== WORK ITEM ==
Nothing but the lines from the start of the entries below through the line containing "nodes (), and" should appear in the answer, copied exactly and free of pictures.

(Source texts of formatted documents)

□ □ □ □

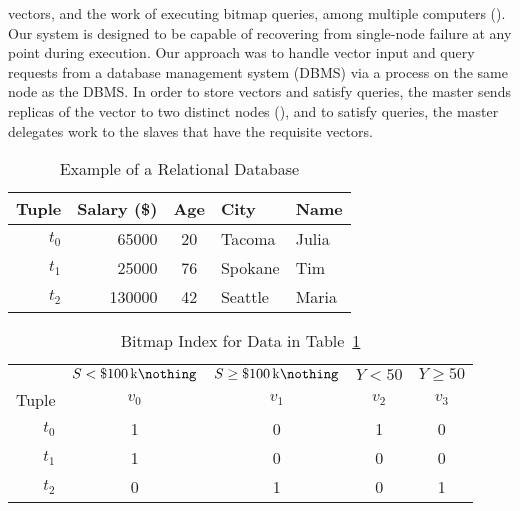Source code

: vectors, and the work of executing bitmap queries, among multiple computers
(). Our system is designed to be capable of recovering from
single-node failure at any point during execution. Our approach was to handle
vector input and query requests from a database management system (DBMS) via a
 process on the same node as the DBMS. In order to store vectors
and satisfy queries, the master sends replicas of the vector to two distinct
nodes (), and to satisfy queries, the master delegates work to
the slaves that have the requisite vectors.
\par
%
\begin{table}[H]
    \centering
    \caption{Example of a Relational Database}
    \label{table:census-relational}
    \begin{tabular}{@{}r||rcll@{}}
        \toprule
        Tuple   & Salary (\$)  & Age & City    & Name  \\
        \midrule
        \(t_0\) & \num{65000}  & 20  & Tacoma  & Julia \\
        \(t_1\) & \num{25000}  & 76  & Spokane & Tim   \\
        \(t_2\) & \num{130000} & 42  & Seattle & Maria \\
        \bottomrule
    \end{tabular}
\end{table}
%
\begin{table}[H]
    \centering
    \caption{Bitmap Index for Data in Table~\ref{table:census-relational}}
    \label{table:census-bitmap}
    \begin{tabular}{@{}r||cc|cc@{}}
        \toprule
                & \(S < \SI{100}[\$]{\kilo\nothing}\)
                & \(S \geq \SI{100}[\$]{\kilo\nothing}\)
                & \(Y < 50\) & \(Y \geq 50\) \\
        Tuple   & \(v_0\)    & \(v_1\)       & \(v_2\)    & \(v_3\)       \\
        \midrule
        \(t_0\) & 1          & 0             & 1          & 0             \\
        \(t_1\) & 1          & 0             & 0          & 0             \\
        \(t_2\) & 0          & 1             & 0          & 1             \\
        \bottomrule
    \end{tabular}
\end{table}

□ □ □ □

== YOUR RESPONSE ==
Source code

: vectors, and the work of executing bitmap queries, among multiple computers
(). Our system is designed to be capable of recovering from
single-node failure at any point during execution. Our approach was to handle
vector input and query requests from a database management system (DBMS) via a
 process on the same node as the DBMS. In order to store vectors
and satisfy queries, the master sends replicas of the vector to two distinct
nodes (), and to satisfy queries, the master delegates work to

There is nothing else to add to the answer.